The 235-foot-tall (71-meter-tall) Delta 4 Heavy Launch Vehicle lifted off at 1:10 p.m. PT (4:10 p.m. ET) carrying a payload for the National Reconnaissance Office.
The booster rose into the sky over California's central coast and arced over the Pacific Ocean, creating a spectacle visible over a wide area.
United Launch Alliance, the joint venture of rocket builders Lockheed Martin and Boeing, said in a statement that the launch was a success.
The launch was pushed back two minutes to avoid an object in space that could have been in the path of the rocket, said Michael J. Rein, a ULA spokesman.
No payload details were released. The NRO operates satellites that provide information to the Central Intelligence Agency and Department of Defense.
This was the fifth launch of a Delta IV but the first from the West Coast. The other four launches were at Cape Canaveral, Fla.
Capable of generating nearly 2 million pounds of thrust, the liquid-fuel rocket has a central core booster and two strap-on boosters that make the assembly 50 feet (15 meters) wide. An upper second stage takes over when the first stage is exhausted.
Preparing for the launch took three years and $100 million in infrastructure upgrades at Vandenberg, 130 miles (200 kilometers) northwest of Los Angeles.
The launch director, Lt.
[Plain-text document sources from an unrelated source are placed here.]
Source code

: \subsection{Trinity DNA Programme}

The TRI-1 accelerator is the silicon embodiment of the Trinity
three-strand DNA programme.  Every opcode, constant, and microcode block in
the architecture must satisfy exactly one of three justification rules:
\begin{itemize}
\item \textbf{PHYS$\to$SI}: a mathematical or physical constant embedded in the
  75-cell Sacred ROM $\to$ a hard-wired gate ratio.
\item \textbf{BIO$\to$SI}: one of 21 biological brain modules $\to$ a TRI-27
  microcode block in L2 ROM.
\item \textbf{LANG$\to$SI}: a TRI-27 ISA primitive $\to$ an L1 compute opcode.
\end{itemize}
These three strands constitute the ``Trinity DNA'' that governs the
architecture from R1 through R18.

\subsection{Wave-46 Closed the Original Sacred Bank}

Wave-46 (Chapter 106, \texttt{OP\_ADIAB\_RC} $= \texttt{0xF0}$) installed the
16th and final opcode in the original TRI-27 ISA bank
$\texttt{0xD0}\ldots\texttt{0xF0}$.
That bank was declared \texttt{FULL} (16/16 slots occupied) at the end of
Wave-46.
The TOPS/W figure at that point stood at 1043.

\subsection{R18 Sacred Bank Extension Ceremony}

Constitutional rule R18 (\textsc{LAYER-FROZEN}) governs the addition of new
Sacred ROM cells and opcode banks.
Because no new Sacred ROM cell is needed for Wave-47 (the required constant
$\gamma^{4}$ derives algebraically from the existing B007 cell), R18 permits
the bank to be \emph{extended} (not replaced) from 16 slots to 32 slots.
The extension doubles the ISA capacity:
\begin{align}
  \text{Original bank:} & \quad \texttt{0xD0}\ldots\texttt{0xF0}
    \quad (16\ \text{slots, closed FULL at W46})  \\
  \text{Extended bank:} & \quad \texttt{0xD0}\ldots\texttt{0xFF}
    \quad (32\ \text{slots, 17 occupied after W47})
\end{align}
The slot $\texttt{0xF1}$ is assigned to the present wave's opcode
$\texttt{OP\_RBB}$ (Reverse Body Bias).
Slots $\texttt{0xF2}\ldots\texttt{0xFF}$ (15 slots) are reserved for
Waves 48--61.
Col. Brady Hauboldt, said in a statement before the liftoff that the launch would mark a milestone by restoring heavy lift capability in the nation's western range. The last heavy-lift Titan IV-B was launched at Vandenberg in 2005.
The launch complex was once configured for West Coast space shuttle launches, which were canceled after the 1986 Challenger disaster; and the Air Force's Manned Orbiting Laboratory program, which was canceled in 1969. It was last used in 2006.